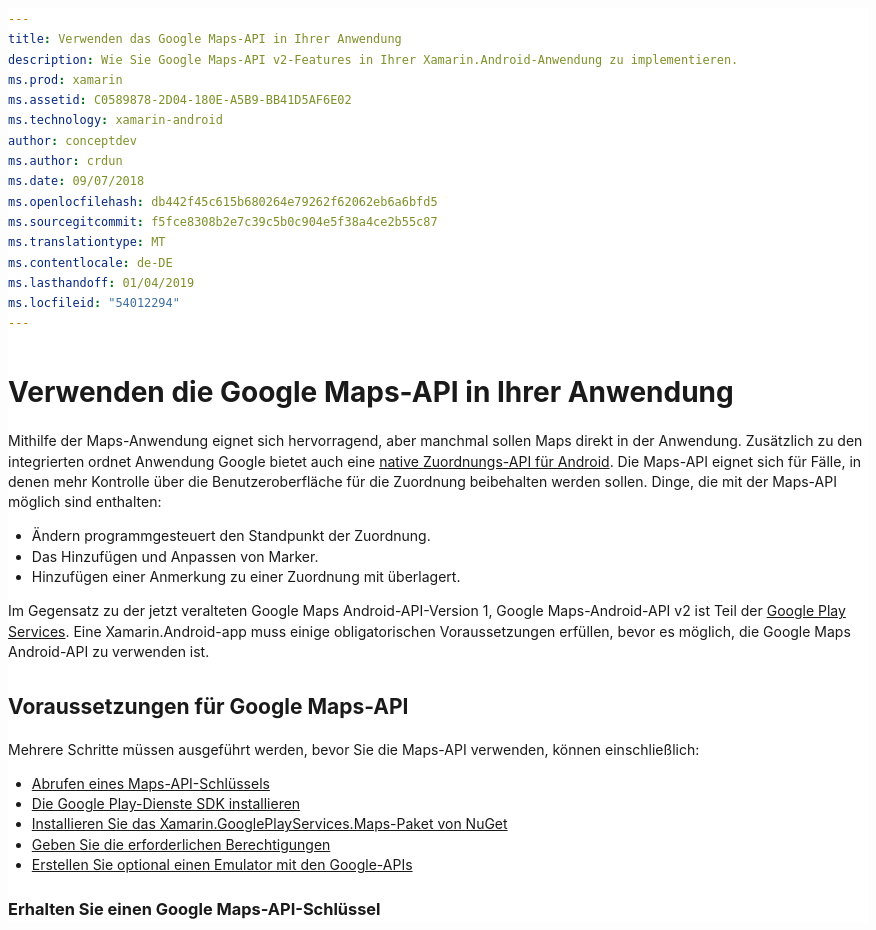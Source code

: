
 ```yaml
---
title: Verwenden das Google Maps-API in Ihrer Anwendung
description: Wie Sie Google Maps-API v2-Features in Ihrer Xamarin.Android-Anwendung zu implementieren.
ms.prod: xamarin
ms.assetid: C0589878-2D04-180E-A5B9-BB41D5AF6E02
ms.technology: xamarin-android
author: conceptdev
ms.author: crdun
ms.date: 09/07/2018
ms.openlocfilehash: db442f45c615b680264e79262f62062eb6a6bfd5
ms.sourcegitcommit: f5fce8308b2e7c39c5b0c904e5f38a4ce2b55c87
ms.translationtype: MT
ms.contentlocale: de-DE
ms.lasthandoff: 01/04/2019
ms.locfileid: "54012294"
---
```

# <a name="using-the-google-maps-api-in-your-application"></a>Verwenden die Google Maps-API in Ihrer Anwendung

Mithilfe der Maps-Anwendung eignet sich hervorragend, aber manchmal sollen Maps direkt in der Anwendung. Zusätzlich zu den integrierten ordnet Anwendung Google bietet auch eine [native Zuordnungs-API für Android](https://developers.google.com/maps/documentation/android-sdk/intro).
Die Maps-API eignet sich für Fälle, in denen mehr Kontrolle über die Benutzeroberfläche für die Zuordnung beibehalten werden sollen. Dinge, die mit der Maps-API möglich sind enthalten:

-  Ändern programmgesteuert den Standpunkt der Zuordnung.
-  Das Hinzufügen und Anpassen von Marker.
-  Hinzufügen einer Anmerkung zu einer Zuordnung mit überlagert.

Im Gegensatz zu der jetzt veralteten Google Maps Android-API-Version 1, Google Maps-Android-API v2 ist Teil der [Google Play Services](https://developers.google.com/android/guides/overview).
Eine Xamarin.Android-app muss einige obligatorischen Voraussetzungen erfüllen, bevor es möglich, die Google Maps Android-API zu verwenden ist.


## <a name="google-maps-api-prerequisites"></a>Voraussetzungen für Google Maps-API

Mehrere Schritte müssen ausgeführt werden, bevor Sie die Maps-API verwenden, können einschließlich:

-  [Abrufen eines Maps-API-Schlüssels](#obtain-maps-key)
-  [Die Google Play-Dienste SDK installieren](#install-gps-sdk)
-  [Installieren Sie das Xamarin.GooglePlayServices.Maps-Paket von NuGet](#install-gpsmaps-nuget)
-  [Geben Sie die erforderlichen Berechtigungen](#declare-permissions)
-  [Erstellen Sie optional einen Emulator mit den Google-APIs](#create-emulator-with-google-api)


### <a name="a-nameobtain-maps-key-obtain-a-google-maps-api-key"></a><a name="obtain-maps-key" />Erhalten Sie einen Google Maps-API-Schlüssel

* **Task to complete**
Each line above that includes "eignet" should be shown.

* **Written response**
Mithilfe der Maps-Anwendung eignet sich hervorragend, aber manchmal sollen Maps direkt in der Anwendung. Zusätzlich zu den integrierten ordnet Anwendung Google bietet auch eine [native Zuordnungs-API für Android](https://developers.google.com/maps/documentation/android-sdk/intro).
Die Maps-API eignet sich für Fälle, in denen mehr Kontrolle über die Benutzeroberfläche für die Zuordnung beibehalten werden sollen. Dinge, die mit der Maps-API möglich sind enthalten:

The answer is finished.